|
From http://www.agorics.com/Library/Joule/bouncer.html:
Proving Properties of
Instruction-Level Programs
Preface
Copyright 1995 Agorics, Inc.
While Agorics, Inc. reserves all copyrights, the information in this document
is to be considered public information and is available for use without
restriction. Agorics disclaims any warranty as to the utility, accuracy
or effectiveness of the information contained in this document and specifically
disclaims any liability for consequential damages that may result directly
or indirectly from use of the information in this document.
DRAFT
Many programming languages reduce each module of program code to a set of
assembly language-level instructions (bytecodes or native assembler instructions).
When the time comes to load a given module, its instructions must be checked
to make sure they will not violate certain properties of the higher-level
language, such as memory boundaries. This paper presents a technique for
implementing such load-time checking, as exemplified by the Bouncer; component
of Joule.
While Joule applies this bouncing technique to bytecodes, the mechanism
is as applicable to other software-implemented instruction sets and to native
machine instructions. The technique is equally appropriate for strongly
typed languages such as Ada, Pascal, Modula 3, C, and C++, and for latently
typed languages such as Smalltalk, Scheme, and Joule.

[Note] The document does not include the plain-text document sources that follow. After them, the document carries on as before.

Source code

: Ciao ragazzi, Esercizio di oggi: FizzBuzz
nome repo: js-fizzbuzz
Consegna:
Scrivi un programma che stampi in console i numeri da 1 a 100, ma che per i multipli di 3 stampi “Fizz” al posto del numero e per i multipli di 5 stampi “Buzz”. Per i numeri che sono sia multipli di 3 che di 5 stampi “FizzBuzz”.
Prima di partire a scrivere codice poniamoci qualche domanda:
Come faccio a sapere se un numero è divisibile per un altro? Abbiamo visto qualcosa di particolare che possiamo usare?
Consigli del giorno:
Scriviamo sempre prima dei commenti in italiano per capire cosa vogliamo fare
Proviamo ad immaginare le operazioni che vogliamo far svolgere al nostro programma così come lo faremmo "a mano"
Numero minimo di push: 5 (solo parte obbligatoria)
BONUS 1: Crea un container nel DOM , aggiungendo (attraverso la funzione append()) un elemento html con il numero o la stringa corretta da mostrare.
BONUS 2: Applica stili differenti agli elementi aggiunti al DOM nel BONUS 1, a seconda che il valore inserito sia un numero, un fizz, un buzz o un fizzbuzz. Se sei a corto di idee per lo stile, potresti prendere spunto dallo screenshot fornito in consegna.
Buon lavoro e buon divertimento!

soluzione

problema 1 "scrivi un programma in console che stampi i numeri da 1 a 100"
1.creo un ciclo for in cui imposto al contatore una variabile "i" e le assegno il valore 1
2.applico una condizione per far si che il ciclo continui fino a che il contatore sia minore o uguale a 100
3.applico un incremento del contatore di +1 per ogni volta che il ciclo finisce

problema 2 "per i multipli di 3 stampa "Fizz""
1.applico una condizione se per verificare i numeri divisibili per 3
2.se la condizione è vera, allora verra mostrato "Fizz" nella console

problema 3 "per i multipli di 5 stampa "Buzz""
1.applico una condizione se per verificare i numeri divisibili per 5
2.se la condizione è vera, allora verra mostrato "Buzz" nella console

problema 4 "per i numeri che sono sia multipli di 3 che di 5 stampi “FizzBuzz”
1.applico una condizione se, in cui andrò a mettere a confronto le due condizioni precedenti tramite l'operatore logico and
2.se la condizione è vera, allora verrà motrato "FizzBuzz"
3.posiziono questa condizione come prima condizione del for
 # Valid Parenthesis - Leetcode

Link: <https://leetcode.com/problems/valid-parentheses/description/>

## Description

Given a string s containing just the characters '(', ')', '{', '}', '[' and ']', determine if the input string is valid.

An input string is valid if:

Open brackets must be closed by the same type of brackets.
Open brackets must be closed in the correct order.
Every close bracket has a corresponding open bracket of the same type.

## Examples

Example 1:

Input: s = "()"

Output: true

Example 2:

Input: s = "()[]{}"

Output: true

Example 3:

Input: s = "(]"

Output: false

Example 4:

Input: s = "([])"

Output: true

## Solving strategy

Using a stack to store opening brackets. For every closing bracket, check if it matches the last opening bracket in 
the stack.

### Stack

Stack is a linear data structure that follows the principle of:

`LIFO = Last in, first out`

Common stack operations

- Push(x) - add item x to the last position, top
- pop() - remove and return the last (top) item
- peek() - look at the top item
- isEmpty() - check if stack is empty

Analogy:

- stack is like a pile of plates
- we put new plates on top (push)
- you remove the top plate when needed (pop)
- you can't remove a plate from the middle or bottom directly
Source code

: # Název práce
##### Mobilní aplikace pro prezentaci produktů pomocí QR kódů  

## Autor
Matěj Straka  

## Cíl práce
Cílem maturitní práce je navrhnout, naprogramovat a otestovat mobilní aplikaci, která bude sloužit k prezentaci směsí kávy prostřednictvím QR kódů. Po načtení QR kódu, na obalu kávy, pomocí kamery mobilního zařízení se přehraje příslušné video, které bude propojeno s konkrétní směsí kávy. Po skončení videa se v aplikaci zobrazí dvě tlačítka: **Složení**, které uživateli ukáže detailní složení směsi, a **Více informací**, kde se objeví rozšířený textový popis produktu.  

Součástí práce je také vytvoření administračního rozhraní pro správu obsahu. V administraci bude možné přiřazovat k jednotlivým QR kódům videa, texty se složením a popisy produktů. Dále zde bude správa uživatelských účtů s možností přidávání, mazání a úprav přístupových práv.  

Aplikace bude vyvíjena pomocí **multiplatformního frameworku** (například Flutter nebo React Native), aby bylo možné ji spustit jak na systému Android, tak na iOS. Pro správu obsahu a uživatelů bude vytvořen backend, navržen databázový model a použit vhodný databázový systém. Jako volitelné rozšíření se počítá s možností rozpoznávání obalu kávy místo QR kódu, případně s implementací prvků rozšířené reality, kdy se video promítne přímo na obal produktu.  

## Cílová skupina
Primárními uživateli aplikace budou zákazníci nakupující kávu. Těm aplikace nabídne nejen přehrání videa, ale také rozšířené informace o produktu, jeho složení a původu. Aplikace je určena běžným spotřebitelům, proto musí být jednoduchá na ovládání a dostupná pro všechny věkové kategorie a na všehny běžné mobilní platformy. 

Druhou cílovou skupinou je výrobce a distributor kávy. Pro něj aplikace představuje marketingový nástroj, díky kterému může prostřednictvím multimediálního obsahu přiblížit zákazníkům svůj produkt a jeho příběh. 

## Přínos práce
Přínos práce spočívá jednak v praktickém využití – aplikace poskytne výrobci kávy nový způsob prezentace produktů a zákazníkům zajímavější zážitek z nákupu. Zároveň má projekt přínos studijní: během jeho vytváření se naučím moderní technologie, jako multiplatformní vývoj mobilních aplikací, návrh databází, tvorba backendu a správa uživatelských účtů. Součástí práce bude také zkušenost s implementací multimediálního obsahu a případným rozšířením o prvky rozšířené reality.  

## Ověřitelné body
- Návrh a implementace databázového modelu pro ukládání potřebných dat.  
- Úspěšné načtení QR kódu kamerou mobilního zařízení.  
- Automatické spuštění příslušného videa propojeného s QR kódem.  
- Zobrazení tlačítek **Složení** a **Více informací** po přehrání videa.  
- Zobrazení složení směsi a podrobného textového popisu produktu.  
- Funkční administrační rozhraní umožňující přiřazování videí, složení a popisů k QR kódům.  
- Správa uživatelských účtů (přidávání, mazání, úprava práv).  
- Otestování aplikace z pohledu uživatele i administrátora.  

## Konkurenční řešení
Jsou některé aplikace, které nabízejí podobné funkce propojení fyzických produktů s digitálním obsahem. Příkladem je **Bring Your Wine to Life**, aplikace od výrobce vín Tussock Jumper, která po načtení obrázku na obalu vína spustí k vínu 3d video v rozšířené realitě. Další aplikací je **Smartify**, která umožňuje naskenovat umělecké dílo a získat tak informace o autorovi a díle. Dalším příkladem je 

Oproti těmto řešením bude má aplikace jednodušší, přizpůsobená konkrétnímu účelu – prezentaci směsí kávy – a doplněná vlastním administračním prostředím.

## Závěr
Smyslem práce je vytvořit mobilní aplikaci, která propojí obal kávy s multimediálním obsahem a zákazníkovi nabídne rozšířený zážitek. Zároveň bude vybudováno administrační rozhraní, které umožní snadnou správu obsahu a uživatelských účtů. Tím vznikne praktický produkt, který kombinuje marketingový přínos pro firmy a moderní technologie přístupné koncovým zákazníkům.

The "bouncing" technique described here is not new, but is rather derived
straightforwardly from previous work, including:
- type state checking, by which a variable's value can be statically
determined as unreferenced and therefore deletable.
- abstract interpretation, in which properties of programs (deadlock
freedom, computational complexity, etc.) are computed by interpreting
instructions using only abstract properties of the actual data values.
- a machine-code verifier created by L. Peter Deutsch for the 940 operating
system to verify security properties of instruction-level programs.
This document contains the following sections and subsections:
1.1. About Modules
1.2. The Bouncer as Load-Time Checker
1.2.1. Bouncer Rules
1.2.2. Bouncer State
1.2.3. Control-Flow Checking
1.2.4. Representation Type Checking
1.3. Summary
1.4. Acknowledgments
1.1 About Modules
In this paper, a "module" is the smallest unit of compiled code that can
be loaded into a runtime environment. In the Joule language, this unit of
code corresponds to the Module form. In Joule, a module
of code is reduced to bytecodes by the compiler.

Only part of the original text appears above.